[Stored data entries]
---
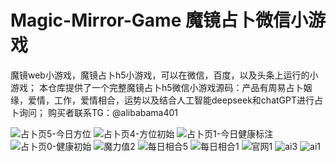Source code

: # Magic-Mirror-Game  魔镜占卜微信小游戏
魔镜web小游戏，魔镜占卜h5小游戏，可以在微信，百度，以及头条上运行的小游戏； 
本仓库提供了一个完整魔镜占卜h5微信小游戏源码：产品有周易占卜姻缘，爱情，工作，爱情相合，运势以及结合人工智能deepseek和chatGPT进行占卜询问；
购买者联系TG：@alibabama401


![占卜页5-今日方位](https://github.com/user-attachments/assets/cbbdb693-158c-496a-8fbd-bca9fdd8ab24)
![占卜页4-方位初始](https://github.com/user-attachments/assets/2e8e3af0-f086-4e16-8e7e-d678769d3a5c)
![占卜页1-今日健康标注](https://github.com/user-attachments/assets/de273595-ae0b-4aaf-9b82-4a6d71cca79e)
![占卜页0-健康初始](https://github.com/user-attachments/assets/66fa1b82-27f7-410f-a9ef-a128e275abb0)
![魔力值2](https://github.com/user-attachments/assets/d6972ab1-3623-47bd-8e77-85d911cb2166)
![每日相合5](https://github.com/user-attachments/assets/924eaec0-8df6-4d3b-8c19-aa90776b56e8)
![每日相合1](https://github.com/user-attachments/assets/e707fe0b-d0b6-4505-b068-0d9a630b1bb6)
![官网1](https://github.com/user-attachments/assets/81d78045-8f9a-4f7e-b972-dddec557ac8d)
![ai3](https://github.com/user-attachments/assets/158cae2f-1aa2-4490-bb32-9e87b034a599)
![ai1](https://github.com/user-attachments/assets/3e7f592a-a8a5-4e4b-bbe6-996952620159)
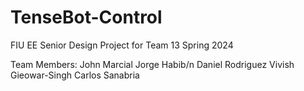 # TenseBot-Control
FIU EE Senior Design Project for Team 13 Spring 2024

Team Members:
John Marcial
Jorge Habib/n
Daniel Rodriguez
Vivish Gieowar-Singh
Carlos Sanabria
---
§ Exercise instructions
Omit all pictures, and repeat exactly the lines from the line containing "本仓库提供了一个完整魔镜占卜" through the end of the data.

§ Task answer
本仓库提供了一个完整魔镜占卜h5微信小游戏源码：产品有周易占卜姻缘，爱情，工作，爱情相合，运势以及结合人工智能deepseek和chatGPT进行占卜询问；
购买者联系TG：@alibabama401


![占卜页5-今日方位](https://github.com/user-attachments/assets/cbbdb693-158c-496a-8fbd-bca9fdd8ab24)
![占卜页4-方位初始](https://github.com/user-attachments/assets/2e8e3af0-f086-4e16-8e7e-d678769d3a5c)
![占卜页1-今日健康标注](https://github.com/user-attachments/assets/de273595-ae0b-4aaf-9b82-4a6d71cca79e)
![占卜页0-健康初始](https://github.com/user-attachments/assets/66fa1b82-27f7-410f-a9ef-a128e275abb0)
![魔力值2](https://github.com/user-attachments/assets/d6972ab1-3623-47bd-8e77-85d911cb2166)
![每日相合5](https://github.com/user-attachments/assets/924eaec0-8df6-4d3b-8c19-aa90776b56e8)
![每日相合1](https://github.com/user-attachments/assets/e707fe0b-d0b6-4505-b068-0d9a630b1bb6)
![官网1](https://github.com/user-attachments/assets/81d78045-8f9a-4f7e-b972-dddec557ac8d)
![ai3](https://github.com/user-attachments/assets/158cae2f-1aa2-4490-bb32-9e87b034a599)
![ai1](https://github.com/user-attachments/assets/3e7f592a-a8a5-4e4b-bbe6-996952620159)
 # TenseBot-Control
FIU EE Senior Design Project for Team 13 Spring 2024

Team Members:
John Marcial
Jorge Habib/n
Daniel Rodriguez
Vivish Gieowar-Singh
Carlos Sanabria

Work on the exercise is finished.